Bertrand de Jouvenel

American Political Science Review, 1961, vol. 55, issue 4, 773-779

Abstract: Political activity is dangerous. Arising inevitably out of men's ability to influence each other, conferring upon them the benefits of joint endeavour, an indispensable source of social boons, it is also capable of doing great harm. Men can be moved to injure others or to ruin themselves. The very process of moving implies a risk of debasement for the moved and for the mover. Even the fairest vision of a good to be sought offers no moral guarantee, since it may poison hearts with hatred against those who are deemed an obstacle to its achievement. No apology is required for stressing a subjective dread of political activity: the chemist is not disqualified as a scientist because he is aware that explosives are dangerous: indeed that chemist is dangerous who lacks such awareness.
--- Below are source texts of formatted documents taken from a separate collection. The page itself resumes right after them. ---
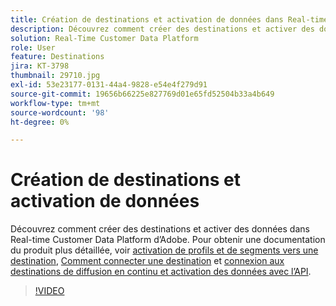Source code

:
 ```yaml
---
title: Création de destinations et activation de données dans Real-time Customer Data Platform (RTCDP) d’Adobe
description: Découvrez comment créer des destinations et activer des données dans Real-time Customer Data Platform d’Adobe
solution: Real-Time Customer Data Platform
role: User
feature: Destinations
jira: KT-3798
thumbnail: 29710.jpg
exl-id: 53e23177-0131-44a4-9828-e54e4f279d91
source-git-commit: 19656b66225e827769d01e65fd52504b33a4b649
workflow-type: tm+mt
source-wordcount: '98'
ht-degree: 0%

---
```


# Création de destinations et activation de données

Découvrez comment créer des destinations et activer des données dans Real-time Customer Data Platform d’Adobe. Pour obtenir une documentation du produit plus détaillée, voir [activation de profils et de segments vers une destination](https://experienceleague.adobe.com/docs/experience-platform/rtcdp/destinations/dest-tutorials/activate-destinations.html), [Comment connecter une destination](https://experienceleague.adobe.com/docs/experience-platform/rtcdp/destinations/dest-tutorials/connect-destination.html) et [connexion aux destinations de diffusion en continu et activation des données avec l’API](https://experienceleague.adobe.com/docs/experience-platform/rtcdp/destinations/api-tutorials/streaming-destinations-api-tutorial.html).

>[!VIDEO](https://video.tv.adobe.com/v/29710?quality=12&learn=on)

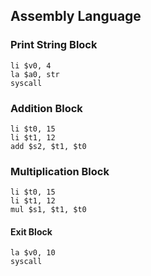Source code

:## Assembly Language

### Print String Block
```
li $v0, 4
la $a0, str
syscall
```

### Addition Block
```
li $t0, 15
li $t1, 12
add $s2, $t1, $t0
```

### Multiplication Block
```
li $t0, 15
li $t1, 12
mul $s1, $t1, $t0
```

#### Exit Block
```
la $v0, 10
syscall
```
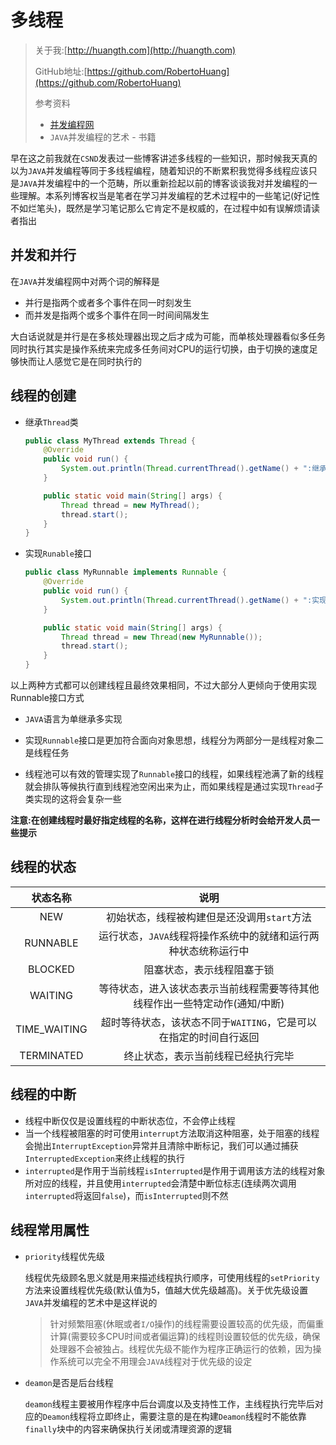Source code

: # 多线程

>  关于我:[http://huangth.com](http://huangth.com)
>
>  GitHub地址:[https://github.com/RobertoHuang](https://github.com/RobertoHuang)
>
> 参考资料
>
> - [并发编程网](http://ifeve.com/)
> - `JAVA`并发编程的艺术 - 书籍

早在这之前我就在`CSND`发表过一些博客讲述多线程的一些知识，那时候我天真的以为`JAVA`并发编程等同于多线程编程，随着知识的不断累积我觉得多线程应该只是`JAVA`并发编程中的一个范畴，所以重新捡起以前的博客谈谈我对并发编程的一些理解。本系列博客权当是笔者在学习并发编程的艺术过程中的一些笔记(好记性不如烂笔头)，既然是学习笔记那么它肯定不是权威的，在过程中如有误解烦请读者指出

## 并发和并行

在`JAVA`并发编程网中对两个词的解释是

- 并行是指两个或者多个事件在同一时刻发生
- 而并发是指两个或多个事件在同一时间间隔发生

大白话说就是并行是在多核处理器出现之后才成为可能，而单核处理器看似多任务同时执行其实是操作系统来完成多任务间对CPU的运行切换，由于切换的速度足够快而让人感觉它是在同时执行的

## 线程的创建

- 继承`Thread`类

  ```java
  public class MyThread extends Thread {
      @Override
      public void run() {
          System.out.println(Thread.currentThread().getName() + ":继承Thread类方式创建线程");
      }
  
      public static void main(String[] args) {
          Thread thread = new MyThread();
          thread.start();
      }
  }
  ```

- 实现`Runable`接口

  ```java
  public class MyRunnable implements Runnable {
      @Override
      public void run() {
          System.out.println(Thread.currentThread().getName() + ":实现Runnable接口方式创建线程");
      }
  
      public static void main(String[] args) {
          Thread thread = new Thread(new MyRunnable());
          thread.start();
      }
  }
  ```

以上两种方式都可以创建线程且最终效果相同，不过大部分人更倾向于使用实现Runnable接口方式

- `JAVA`语言为单继承多实现

- 实现`Runnable`接口是更加符合面向对象思想，线程分为两部分一是线程对象二是线程任务
- 线程池可以有效的管理实现了`Runnable`接口的线程，如果线程池满了新的线程就会排队等候执行直到线程池空闲出来为止，而如果线程是通过实现`Thread`子类实现的这将会复杂一些

**注意:在创建线程时最好指定线程的名称，这样在进行线程分析时会给开发人员一些提示**

## 线程的状态

|   状态名称   |                             说明                             |
| :----------: | :----------------------------------------------------------: |
|     NEW      |         初始状态，线程被构建但是还没调用`start`方法          |
|   RUNNABLE   | 运行状态，`JAVA`线程将操作系统中的就绪和运行两种状态统称运行中 |
|   BLOCKED    |                  阻塞状态，表示线程阻塞于锁                  |
|   WAITING    | 等待状态，进入该状态表示当前线程需要等待其他线程作出一些特定动作(通知/中断) |
| TIME_WAITING | 超时等待状态，该状态不同于`WAITING`，它是可以在指定的时间自行返回 |
|  TERMINATED  |              终止状态，表示当前线程已经执行完毕              |

## 线程的中断

- 线程中断仅仅是设置线程的中断状态位，不会停止线程
- 当一个线程被阻塞的时可使用`interrupt`方法取消这种阻塞，处于阻塞的线程会抛出`InterruptException`异常并且清除中断标记，我们可以通过捕获`InterruptedException`来终止线程的执行
- `interrupted`是作用于当前线程`isInterrupted`是作用于调用该方法的线程对象所对应的线程，并且使用`interrupted`会清楚中断位标志(连续两次调用`interrupted`将返回`false`)，而`isInterrupted`则不然



## 线程常用属性

- `priority`线程优先级

  线程优先级顾名思义就是用来描述线程执行顺序，可使用线程的`setPriority`方法来设置线程优先级(默认值为5，值越大优先级越高)。关于优先级设置`JAVA`并发编程的艺术中是这样说的

  > 针对频繁阻塞(休眠或者`I/O`操作)的线程需要设置较高的优先级，而偏重计算(需要较多CPU时间或者偏运算)的线程则设置较低的优先级，确保处理器不会被独占。线程优先级不能作为程序正确运行的依赖，因为操作系统可以完全不用理会`JAVA`线程对于优先级的设定

- `deamon`是否是后台线程

  `deamon`线程主要被用作程序中后台调度以及支持性工作，主线程执行完毕后对应的`Deamon`线程将立即终止，需要注意的是在构建`Deamon`线程时不能依靠`finally`块中的内容来确保执行关闭或清理资源的逻辑

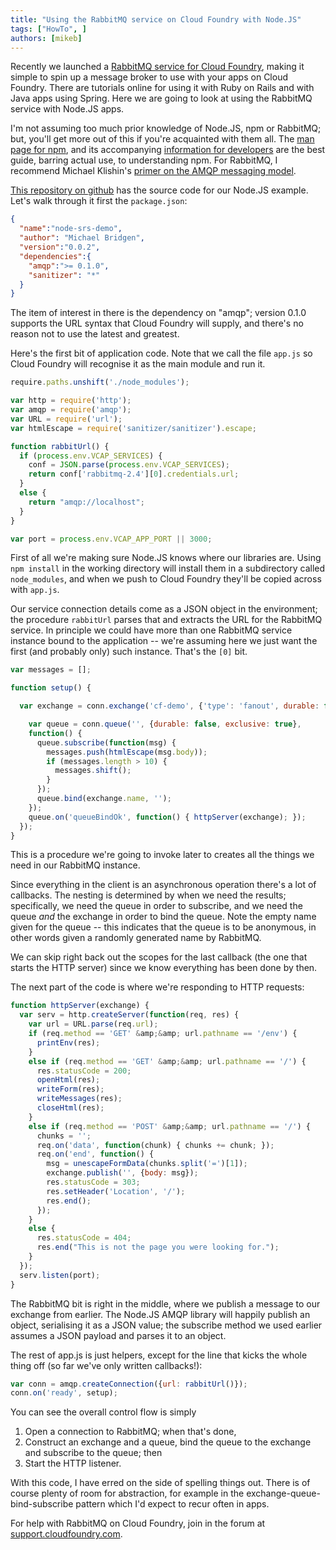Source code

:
 ```yaml
---
title: "Using the RabbitMQ service on Cloud Foundry with Node.JS"
tags: ["HowTo", ]
authors: [mikeb]
---
```


Recently we launched a [RabbitMQ service for Cloud Foundry](http://blog.cloudfoundry.com/post/8713844574/rabbitmq-cloud-foundry-cloud-messaging-that-just-works), making it simple to spin up a message broker to use with your apps on Cloud Foundry. There are tutorials online for using it with Ruby on Rails and with Java apps using Spring. Here we are going to look at using the RabbitMQ service with Node.JS apps.

<!-- truncate -->

I'm not assuming too much prior knowledge of Node.JS, npm or RabbitMQ; but, you'll get more out of this if you're acquainted with them all. The [man page for npm](https://github.com/isaacs/npm/blob/master/doc/npm.md), and its accompanying [information for developers](https://github.com/isaacs/npm/blob/master/doc/developers.md#readme) are the best guide, barring actual use, to understanding npm. For RabbitMQ, I recommend Michael Klishin's [primer on the AMQP messaging model](http://rubydoc.info/github/ruby-amqp/amqp/master/file/docs/AMQP091ModelExplained.textile).

[This repository on github](https://github.com/rabbitmq/rabbitmq-cloudfoundry-samples/tree/master/nodejs) has the source code for our Node.JS example. Let's walk through it first the `package.json`:

```json
{
  "name":"node-srs-demo",
  "author": "Michael Bridgen",
  "version":"0.0.2",
  "dependencies":{
    "amqp":">= 0.1.0",
    "sanitizer": "*"
  }
}
```

The item of interest in there is the dependency on "amqp"; version 0.1.0 supports the URL syntax that Cloud Foundry will supply, and there's no reason not to use the latest and greatest.

Here's the first bit of application code. Note that we call the file `app.js` so Cloud Foundry will recognise it as the main module and run it.

```javascript
require.paths.unshift('./node_modules');

var http = require('http');
var amqp = require('amqp');
var URL = require('url');
var htmlEscape = require('sanitizer/sanitizer').escape;

function rabbitUrl() {
  if (process.env.VCAP_SERVICES) {
    conf = JSON.parse(process.env.VCAP_SERVICES);
    return conf['rabbitmq-2.4'][0].credentials.url;
  }
  else {
    return "amqp://localhost";
  }
}

var port = process.env.VCAP_APP_PORT || 3000;
```

First of all we're making sure Node.JS knows where our libraries are.  Using `npm install` in the working directory will install them in a subdirectory called `node_modules`, and when we push to Cloud Foundry they'll be copied across with `app.js`.

Our service connection details come as a JSON object in the environment; the procedure `rabbitUrl` parses that and extracts the URL for the RabbitMQ service. In principle we could have more than one RabbitMQ service instance bound to the application -- we're assuming here we just want the first (and probably only) such instance. That's the `[0]` bit.

```javascript
var messages = [];

function setup() {

  var exchange = conn.exchange('cf-demo', {'type': 'fanout', durable: false}, function() {

    var queue = conn.queue('', {durable: false, exclusive: true},
    function() {
      queue.subscribe(function(msg) {
        messages.push(htmlEscape(msg.body));
        if (messages.length > 10) {
          messages.shift();
        }
      });
      queue.bind(exchange.name, '');
    });
    queue.on('queueBindOk', function() { httpServer(exchange); });
  });
}
```

This is a procedure we're going to invoke later to creates all the things we need in our RabbitMQ instance.

Since everything in the client is an asynchronous operation there's a lot of callbacks. The nesting is determined by when we need the results; specifically, we need the queue in order to subscribe, and we need the queue *and* the exchange in order to bind the queue. Note the empty name given for the queue -- this indicates that the queue is to be anonymous, in other words given a randomly generated name by RabbitMQ.

We can skip right back out the scopes for the last callback (the one that starts the HTTP server) since we know everything has been done by then.

The next part of the code is where we're responding to HTTP requests:

```javascript
function httpServer(exchange) {
  var serv = http.createServer(function(req, res) {
    var url = URL.parse(req.url);
    if (req.method == 'GET' &amp;&amp; url.pathname == '/env') {
      printEnv(res);
    }
    else if (req.method == 'GET' &amp;&amp; url.pathname == '/') {
      res.statusCode = 200;
      openHtml(res);
      writeForm(res);
      writeMessages(res);
      closeHtml(res);
    }
    else if (req.method == 'POST' &amp;&amp; url.pathname == '/') {
      chunks = '';
      req.on('data', function(chunk) { chunks += chunk; });
      req.on('end', function() {
        msg = unescapeFormData(chunks.split('=')[1]);
        exchange.publish('', {body: msg});
        res.statusCode = 303;
        res.setHeader('Location', '/');
        res.end();
      });
    }
    else {
      res.statusCode = 404;
      res.end("This is not the page you were looking for.");
    }
  });
  serv.listen(port);
}
```

The RabbitMQ bit is right in the middle, where we publish a message to our exchange from earlier. The Node.JS AMQP library will happily publish an object, serialising it as a JSON value; the subscribe method we used earlier assumes a JSON payload and parses it to an object.

The rest of app.js is just helpers, except for the line that kicks the whole thing off (so far we've only written callbacks!):

```javascript
var conn = amqp.createConnection({url: rabbitUrl()});
conn.on('ready', setup);
```

You can see the overall control flow is simply

1. Open a connection to RabbitMQ; when that's done,
1. Construct an exchange and a queue, bind the queue to the exchange and subscribe to the queue; then
1. Start the HTTP listener.

With this code, I have erred on the side of spelling things out. There is of course plenty of room for abstraction, for example in the exchange-queue-bind-subscribe pattern which I'd expect to recur often in apps.

For help with RabbitMQ on Cloud Foundry, join in the forum at [support.cloudfoundry.com](http://support.cloudfoundry.com/forums/373011-community-q-a).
This feeling of danger is widespread in human society and has ever haunted all but the more superficial authors. Although, to be sure, few have, like Hobbes, brought it out into the open, it has hovered in the background, exerting an invisible but effective influence upon their treatment of the subject; it may be, to a significant degree, responsible for the strange and unique texture of political science. There are no objects to which our attention is so naturally drawn as to our own fellows. It takes a conscious purpose to watch birds or ants, but we can not fail to watch other men, with whom we are inevitably associated, whose behaviour is so important to us that we need to foresee it, and who are sufficiently like us to facilitate our understanding of their actions. Being a man, which involves living with men, therefore involves observing men. And the knowledge of men could be called the most fairly distributed of all kinds of knowledge since each one of us may acquire it according to his willingness and capacity.